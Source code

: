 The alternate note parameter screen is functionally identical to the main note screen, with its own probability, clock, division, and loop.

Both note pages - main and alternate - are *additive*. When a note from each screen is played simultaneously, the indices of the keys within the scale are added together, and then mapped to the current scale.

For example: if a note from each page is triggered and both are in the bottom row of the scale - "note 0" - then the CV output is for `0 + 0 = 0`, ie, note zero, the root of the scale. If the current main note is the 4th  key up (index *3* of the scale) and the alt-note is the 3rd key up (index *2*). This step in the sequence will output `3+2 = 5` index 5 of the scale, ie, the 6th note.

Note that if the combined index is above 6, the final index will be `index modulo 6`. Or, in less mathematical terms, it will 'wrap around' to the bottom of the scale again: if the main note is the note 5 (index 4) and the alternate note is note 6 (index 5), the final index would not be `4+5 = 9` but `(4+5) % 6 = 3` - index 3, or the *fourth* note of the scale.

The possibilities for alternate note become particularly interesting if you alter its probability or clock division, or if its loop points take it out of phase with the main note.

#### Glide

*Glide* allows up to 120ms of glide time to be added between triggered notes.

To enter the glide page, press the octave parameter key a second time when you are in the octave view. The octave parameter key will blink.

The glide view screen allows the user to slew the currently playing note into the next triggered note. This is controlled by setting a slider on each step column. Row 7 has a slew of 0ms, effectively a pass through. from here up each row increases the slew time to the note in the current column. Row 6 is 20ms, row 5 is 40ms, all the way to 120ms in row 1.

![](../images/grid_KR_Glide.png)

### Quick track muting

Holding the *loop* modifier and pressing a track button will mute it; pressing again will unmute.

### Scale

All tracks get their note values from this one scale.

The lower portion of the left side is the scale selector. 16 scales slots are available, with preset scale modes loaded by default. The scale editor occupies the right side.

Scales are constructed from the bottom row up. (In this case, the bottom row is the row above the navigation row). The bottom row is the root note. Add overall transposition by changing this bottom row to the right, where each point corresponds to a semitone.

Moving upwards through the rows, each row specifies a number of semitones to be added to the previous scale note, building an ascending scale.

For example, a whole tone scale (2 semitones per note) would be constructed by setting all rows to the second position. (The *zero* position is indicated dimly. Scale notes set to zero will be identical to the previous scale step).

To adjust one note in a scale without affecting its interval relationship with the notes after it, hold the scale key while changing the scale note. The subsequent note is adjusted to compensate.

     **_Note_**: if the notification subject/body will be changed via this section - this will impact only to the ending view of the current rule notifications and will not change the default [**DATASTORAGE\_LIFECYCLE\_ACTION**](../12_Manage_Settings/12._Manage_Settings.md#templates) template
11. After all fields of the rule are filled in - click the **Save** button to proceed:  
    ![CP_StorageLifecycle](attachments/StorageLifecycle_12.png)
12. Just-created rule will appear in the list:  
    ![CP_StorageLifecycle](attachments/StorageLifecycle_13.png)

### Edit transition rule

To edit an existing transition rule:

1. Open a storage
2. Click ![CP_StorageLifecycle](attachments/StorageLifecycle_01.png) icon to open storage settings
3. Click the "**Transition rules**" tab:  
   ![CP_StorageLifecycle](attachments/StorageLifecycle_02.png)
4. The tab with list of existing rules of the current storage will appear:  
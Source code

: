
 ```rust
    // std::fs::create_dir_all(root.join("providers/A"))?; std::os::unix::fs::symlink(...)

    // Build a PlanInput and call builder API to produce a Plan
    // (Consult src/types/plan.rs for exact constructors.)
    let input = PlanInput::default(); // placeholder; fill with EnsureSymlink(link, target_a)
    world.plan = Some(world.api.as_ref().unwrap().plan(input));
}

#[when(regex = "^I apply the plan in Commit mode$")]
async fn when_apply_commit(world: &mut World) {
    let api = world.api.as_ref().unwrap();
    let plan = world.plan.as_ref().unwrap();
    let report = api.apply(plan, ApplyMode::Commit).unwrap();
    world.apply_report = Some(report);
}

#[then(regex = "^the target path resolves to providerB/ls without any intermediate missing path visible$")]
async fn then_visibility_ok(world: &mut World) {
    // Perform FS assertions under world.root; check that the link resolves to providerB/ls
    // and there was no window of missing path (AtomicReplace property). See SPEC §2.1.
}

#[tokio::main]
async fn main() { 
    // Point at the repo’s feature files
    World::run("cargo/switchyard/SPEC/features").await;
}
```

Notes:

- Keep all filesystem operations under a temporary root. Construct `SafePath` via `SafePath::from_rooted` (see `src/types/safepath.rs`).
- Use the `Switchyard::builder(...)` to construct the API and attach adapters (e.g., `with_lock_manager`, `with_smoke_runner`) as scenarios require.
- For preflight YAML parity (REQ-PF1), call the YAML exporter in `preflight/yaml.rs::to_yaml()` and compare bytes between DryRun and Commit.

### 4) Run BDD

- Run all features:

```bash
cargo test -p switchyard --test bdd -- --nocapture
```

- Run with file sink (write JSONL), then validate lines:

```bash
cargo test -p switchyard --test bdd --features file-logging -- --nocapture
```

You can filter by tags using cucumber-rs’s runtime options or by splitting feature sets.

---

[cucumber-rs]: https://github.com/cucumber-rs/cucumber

━━━━━━

For each line above that holds the string "without", provide a copy of that line.

→ Answer space:
To adjust one note in a scale without affecting its interval relationship with the notes after it, hold the scale key while changing the scale note. The subsequent note is adjusted to compensate.
#[then(regex = "^the target path resolves to providerB/ls without any intermediate missing path visible$")]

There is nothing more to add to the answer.